We searched medical databases, including PubMed, Pub Mesh, PubMed Advance, EBSCO library, Cochrane Library, PMC, and Science Direct, for relevant articles that contained risk factors related to calciphylaxis. In PubMed Advance, we used (calciphylaxis [Title/Abstract]) AND (dialysis [Text Word])) AND ("chronic kidney disease" [Text Word]) strategy. In Pub Mesh, ("Calciphylaxis/etiology" [Majr]OR "Calciphylaxis/mortality" [Majr] OR "Calciphylaxis/prevention and control" [Majr]) AND ("Renal Dialysis/adverse effects" [Majr] OR "Renal Dialysis/mortality" [Majr]) AND ("Renal Insufficiency, Chronic/etiology" [Majr] OR "Renal Insufficiency, Chronic/mortality" [Majr] OR "Renal Insufficiency, Chronic/prevention, and control" [Majr]) were used in search strategy. Additionally, we employed Boolean operators (AND and OR) to search for articles from the rest of the databases.

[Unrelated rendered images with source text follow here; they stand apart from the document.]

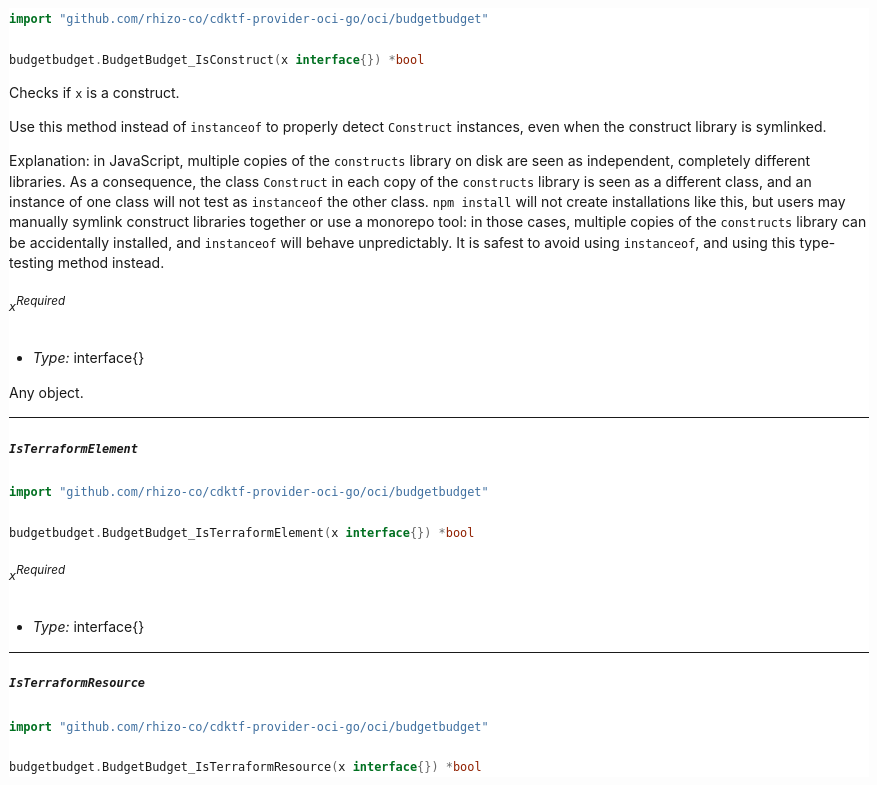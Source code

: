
 ```go
import "github.com/rhizo-co/cdktf-provider-oci-go/oci/budgetbudget"

budgetbudget.BudgetBudget_IsConstruct(x interface{}) *bool
```

Checks if `x` is a construct.

Use this method instead of `instanceof` to properly detect `Construct`
instances, even when the construct library is symlinked.

Explanation: in JavaScript, multiple copies of the `constructs` library on
disk are seen as independent, completely different libraries. As a
consequence, the class `Construct` in each copy of the `constructs` library
is seen as a different class, and an instance of one class will not test as
`instanceof` the other class. `npm install` will not create installations
like this, but users may manually symlink construct libraries together or
use a monorepo tool: in those cases, multiple copies of the `constructs`
library can be accidentally installed, and `instanceof` will behave
unpredictably. It is safest to avoid using `instanceof`, and using
this type-testing method instead.

###### `x`<sup>Required</sup> <a name="x" id="rhizo-co-terraform-provider-oci.budgetBudget.BudgetBudget.isConstruct.parameter.x"></a>

- *Type:* interface{}

Any object.

---

##### `IsTerraformElement` <a name="IsTerraformElement" id="rhizo-co-terraform-provider-oci.budgetBudget.BudgetBudget.isTerraformElement"></a>

```go
import "github.com/rhizo-co/cdktf-provider-oci-go/oci/budgetbudget"

budgetbudget.BudgetBudget_IsTerraformElement(x interface{}) *bool
```

###### `x`<sup>Required</sup> <a name="x" id="rhizo-co-terraform-provider-oci.budgetBudget.BudgetBudget.isTerraformElement.parameter.x"></a>

- *Type:* interface{}

---

##### `IsTerraformResource` <a name="IsTerraformResource" id="rhizo-co-terraform-provider-oci.budgetBudget.BudgetBudget.isTerraformResource"></a>

```go
import "github.com/rhizo-co/cdktf-provider-oci-go/oci/budgetbudget"

budgetbudget.BudgetBudget_IsTerraformResource(x interface{}) *bool
```
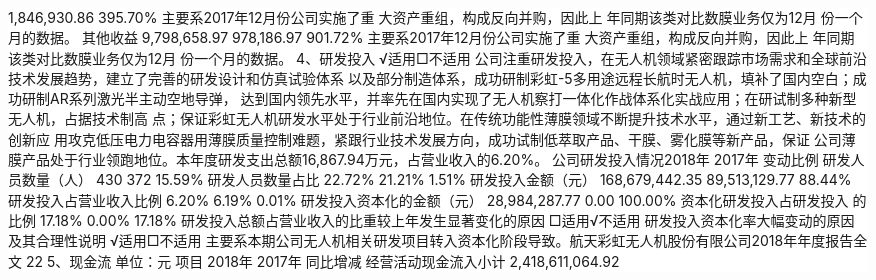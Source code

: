 1,846,930.86
395.70%
主要系2017年12月份公司实施了重
大资产重组，构成反向并购，因此上
年同期该类对比数膜业务仅为12月
份一个月的数据。
其他收益
9,798,658.97
978,186.97
901.72%
主要系2017年12月份公司实施了重
大资产重组，构成反向并购，因此上
年同期该类对比数膜业务仅为12月
份一个月的数据。
4、研发投入
√适用□不适用
公司注重研发投入，在无人机领域紧密跟踪市场需求和全球前沿技术发展趋势，建立了完善的研发设计和仿真试验体系
以及部分制造体系，成功研制彩虹-5多用途远程长航时无人机，填补了国内空白；成功研制AR系列激光半主动空地导弹，
达到国内领先水平，并率先在国内实现了无人机察打一体化作战体系化实战应用；在研试制多种新型无人机，占据技术制高
点；保证彩虹无人机研发水平处于行业前沿地位。在传统功能性薄膜领域不断提升技术水平，通过新工艺、新技术的创新应
用攻克低压电力电容器用薄膜质量控制难题，紧跟行业技术发展方向，成功试制低萃取产品、干膜、雾化膜等新产品，保证
公司薄膜产品处于行业领跑地位。本年度研发支出总额16,867.94万元，占营业收入的6.20%。
公司研发投入情况2018年
2017年
变动比例
研发人员数量（人）
430
372
15.59%
研发人员数量占比
22.72%
21.21%
1.51%
研发投入金额（元）
168,679,442.35
89,513,129.77
88.44%
研发投入占营业收入比例
6.20%
6.19%
0.01%
研发投入资本化的金额（元）
28,984,287.77
0.00
100.00%
资本化研发投入占研发投入
的比例
17.18%
0.00%
17.18%
研发投入总额占营业收入的比重较上年发生显著变化的原因
□适用√不适用
研发投入资本化率大幅变动的原因及其合理性说明
√适用□不适用
主要系本期公司无人机相关研发项目转入资本化阶段导致。航天彩虹无人机股份有限公司2018年年度报告全文
22
5、现金流
单位：元
项目
2018年
2017年
同比增减
经营活动现金流入小计
2,418,611,064.92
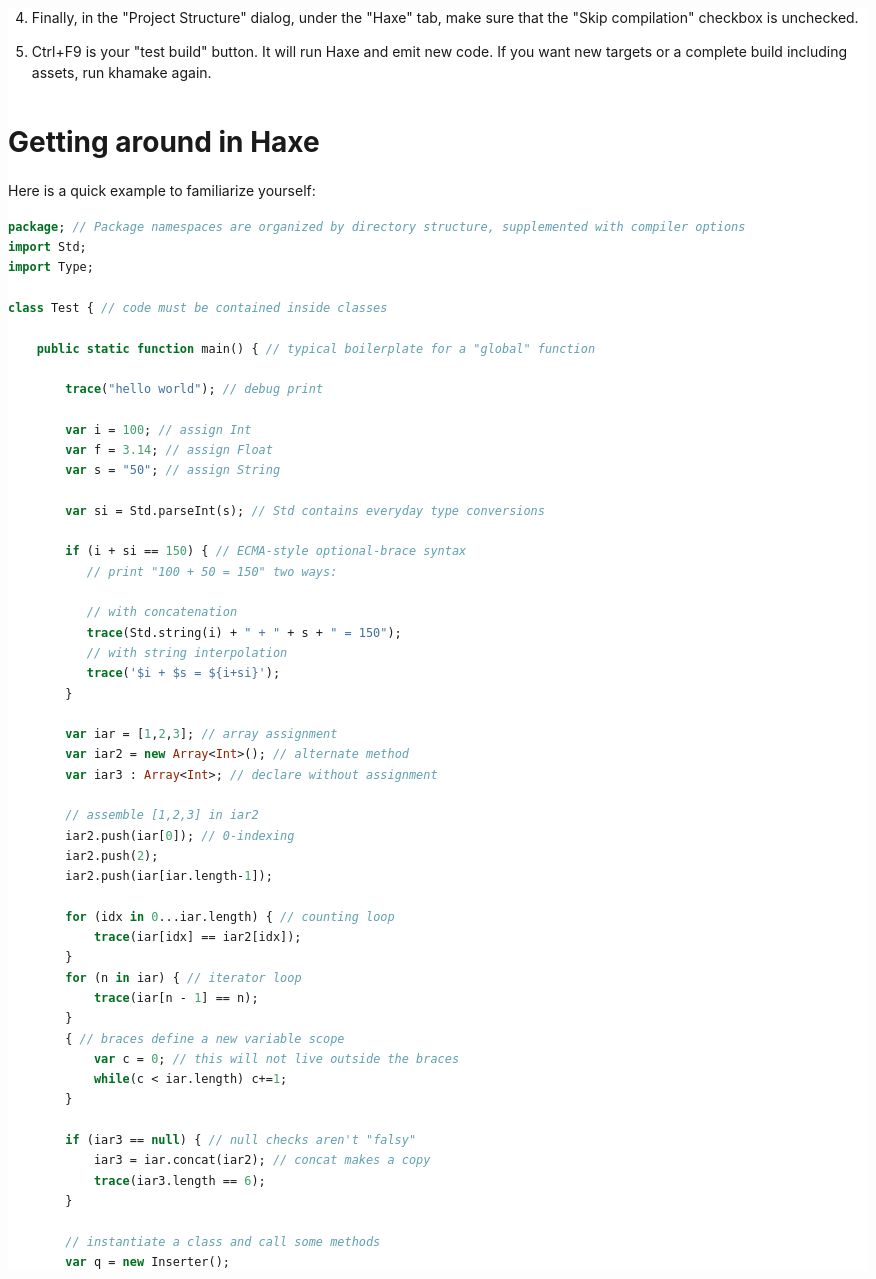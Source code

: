 4. Finally, in the "Project Structure" dialog, under the "Haxe" tab, make sure that the "Skip compilation" checkbox is unchecked.

5. Ctrl+F9 is your "test build" button. It will run Haxe and emit new code. If you want new targets or a complete build including assets, run khamake again.

# Getting around in Haxe

Here is a quick example to familiarize yourself:

```haxe
package; // Package namespaces are organized by directory structure, supplemented with compiler options
import Std;
import Type;

class Test { // code must be contained inside classes

    public static function main() { // typical boilerplate for a "global" function

        trace("hello world"); // debug print
        
        var i = 100; // assign Int
        var f = 3.14; // assign Float
        var s = "50"; // assign String
        
        var si = Std.parseInt(s); // Std contains everyday type conversions
        
        if (i + si == 150) { // ECMA-style optional-brace syntax
           // print "100 + 50 = 150" two ways:
           
           // with concatenation
           trace(Std.string(i) + " + " + s + " = 150");
           // with string interpolation
           trace('$i + $s = ${i+si}');
        }
        
        var iar = [1,2,3]; // array assignment
        var iar2 = new Array<Int>(); // alternate method
        var iar3 : Array<Int>; // declare without assignment
        
        // assemble [1,2,3] in iar2
        iar2.push(iar[0]); // 0-indexing
        iar2.push(2);
        iar2.push(iar[iar.length-1]);
        
        for (idx in 0...iar.length) { // counting loop
            trace(iar[idx] == iar2[idx]);
        }
        for (n in iar) { // iterator loop
            trace(iar[n - 1] == n);
        }
        { // braces define a new variable scope
            var c = 0; // this will not live outside the braces
            while(c < iar.length) c+=1;
        }
        
        if (iar3 == null) { // null checks aren't "falsy"
            iar3 = iar.concat(iar2); // concat makes a copy
            trace(iar3.length == 6);
        }
        
        // instantiate a class and call some methods
        var q = new Inserter();
```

Inclusion and Exclusion Criteria

We selected papers published only in English within the last six years; full text is available. The selected documents must involve human subjects between 19 and 70 years old. All the papers must contain only male and female genders and not be limited to geographic areas. We excluded articles authored by one person, published before 2018, and containing less than 80% of the relevant risk factors under study.

Selection Process

Before removing duplicate articles, we transferred identified papers during online data search to EndNote (Clarivate, Philadelphia, USA). Articles that met inclusion and exclusion criteria were assigned to Microsoft Word (Microsoft® Corp., Redmond, WA, USA) by the authors. The titles, abstract, and conclusion of each selected article were assessed by Cyprian Ogah Omeh (the primary author) using already agreed eligibility, inclusion, and exclusion criteria. We excluded papers that did not contain relevant information of interest or had a bias not fully addressed by the authors after reading the full text. We identified 406 articles, but only 22 studies met eligibility, inclusion, and exclusion criteria, as shown in the Preferred Reporting Items for Systematic Review and Meta-Analysis (PRISMA) flow diagram (Figure 1) [17]. Finally, we reviewed 16 articles that passed the quality assessment appraisal. Following an online database search, we presented the selected studies in the PRISMA chart [17], as shown in Figure 1.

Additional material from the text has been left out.